◆ ASSIGNMENT: This task calls for copying every line in the data below that contains the word "lstlisting".

[Records from a data source]
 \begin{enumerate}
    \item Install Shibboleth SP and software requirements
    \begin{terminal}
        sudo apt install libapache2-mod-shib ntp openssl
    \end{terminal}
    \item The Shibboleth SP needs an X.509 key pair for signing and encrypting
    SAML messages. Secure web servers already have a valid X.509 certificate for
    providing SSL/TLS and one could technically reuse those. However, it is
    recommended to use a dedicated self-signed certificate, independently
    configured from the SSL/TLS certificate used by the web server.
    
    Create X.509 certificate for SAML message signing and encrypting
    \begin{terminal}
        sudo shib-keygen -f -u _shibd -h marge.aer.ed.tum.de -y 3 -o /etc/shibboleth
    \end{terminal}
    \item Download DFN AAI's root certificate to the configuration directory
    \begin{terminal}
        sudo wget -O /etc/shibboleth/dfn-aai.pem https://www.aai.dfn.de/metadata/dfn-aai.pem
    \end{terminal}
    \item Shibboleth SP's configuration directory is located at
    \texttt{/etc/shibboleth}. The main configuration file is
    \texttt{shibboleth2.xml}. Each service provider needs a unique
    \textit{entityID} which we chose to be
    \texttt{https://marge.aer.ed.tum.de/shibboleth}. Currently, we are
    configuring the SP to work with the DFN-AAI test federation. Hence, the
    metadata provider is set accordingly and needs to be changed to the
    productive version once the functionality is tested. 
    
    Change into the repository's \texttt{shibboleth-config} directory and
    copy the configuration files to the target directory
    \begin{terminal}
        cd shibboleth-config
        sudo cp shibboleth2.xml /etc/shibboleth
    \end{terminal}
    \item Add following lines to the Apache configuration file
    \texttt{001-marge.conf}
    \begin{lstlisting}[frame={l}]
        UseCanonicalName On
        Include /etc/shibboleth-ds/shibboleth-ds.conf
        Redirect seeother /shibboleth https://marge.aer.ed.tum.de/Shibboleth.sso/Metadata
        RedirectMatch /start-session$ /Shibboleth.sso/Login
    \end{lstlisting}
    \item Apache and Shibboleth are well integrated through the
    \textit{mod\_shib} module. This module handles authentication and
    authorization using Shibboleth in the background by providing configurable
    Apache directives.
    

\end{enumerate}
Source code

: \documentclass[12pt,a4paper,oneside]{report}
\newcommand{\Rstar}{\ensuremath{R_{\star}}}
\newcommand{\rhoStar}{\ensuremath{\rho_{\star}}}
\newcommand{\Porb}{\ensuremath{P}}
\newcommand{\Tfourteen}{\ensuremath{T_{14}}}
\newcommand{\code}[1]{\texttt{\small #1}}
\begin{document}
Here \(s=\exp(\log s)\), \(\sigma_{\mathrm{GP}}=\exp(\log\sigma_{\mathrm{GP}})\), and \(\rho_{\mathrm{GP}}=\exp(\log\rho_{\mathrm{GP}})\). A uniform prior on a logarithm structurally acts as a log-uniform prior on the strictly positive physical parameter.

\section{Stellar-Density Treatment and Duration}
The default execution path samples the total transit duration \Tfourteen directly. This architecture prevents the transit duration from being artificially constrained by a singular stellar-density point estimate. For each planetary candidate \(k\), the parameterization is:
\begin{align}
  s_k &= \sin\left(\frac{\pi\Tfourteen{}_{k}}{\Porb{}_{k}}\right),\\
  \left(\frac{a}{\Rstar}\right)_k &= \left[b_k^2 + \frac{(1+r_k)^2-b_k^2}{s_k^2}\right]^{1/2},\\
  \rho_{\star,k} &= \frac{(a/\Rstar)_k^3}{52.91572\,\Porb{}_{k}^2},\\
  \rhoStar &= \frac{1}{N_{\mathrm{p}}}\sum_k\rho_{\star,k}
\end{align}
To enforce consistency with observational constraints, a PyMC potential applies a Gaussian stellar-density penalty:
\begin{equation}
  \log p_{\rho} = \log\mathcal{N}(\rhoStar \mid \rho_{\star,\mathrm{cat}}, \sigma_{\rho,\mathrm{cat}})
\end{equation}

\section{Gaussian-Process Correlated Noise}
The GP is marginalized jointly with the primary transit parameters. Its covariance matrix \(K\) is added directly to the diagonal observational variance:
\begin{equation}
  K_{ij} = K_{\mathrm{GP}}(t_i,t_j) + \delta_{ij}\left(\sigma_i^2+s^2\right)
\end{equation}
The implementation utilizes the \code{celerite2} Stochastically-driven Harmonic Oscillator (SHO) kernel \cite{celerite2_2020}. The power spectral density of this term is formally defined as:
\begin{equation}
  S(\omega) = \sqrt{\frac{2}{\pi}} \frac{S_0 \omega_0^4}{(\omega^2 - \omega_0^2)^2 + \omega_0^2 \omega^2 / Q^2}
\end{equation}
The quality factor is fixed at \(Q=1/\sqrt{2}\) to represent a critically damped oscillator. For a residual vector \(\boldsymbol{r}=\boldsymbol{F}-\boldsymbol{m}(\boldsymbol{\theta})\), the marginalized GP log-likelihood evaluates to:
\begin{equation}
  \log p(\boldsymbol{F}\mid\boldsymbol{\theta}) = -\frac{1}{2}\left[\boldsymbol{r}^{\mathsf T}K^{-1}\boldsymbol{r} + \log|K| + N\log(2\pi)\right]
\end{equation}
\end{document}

◆ REPLY TO THE EXERCISE:
    \begin{lstlisting}[frame={l}]
    \end{lstlisting}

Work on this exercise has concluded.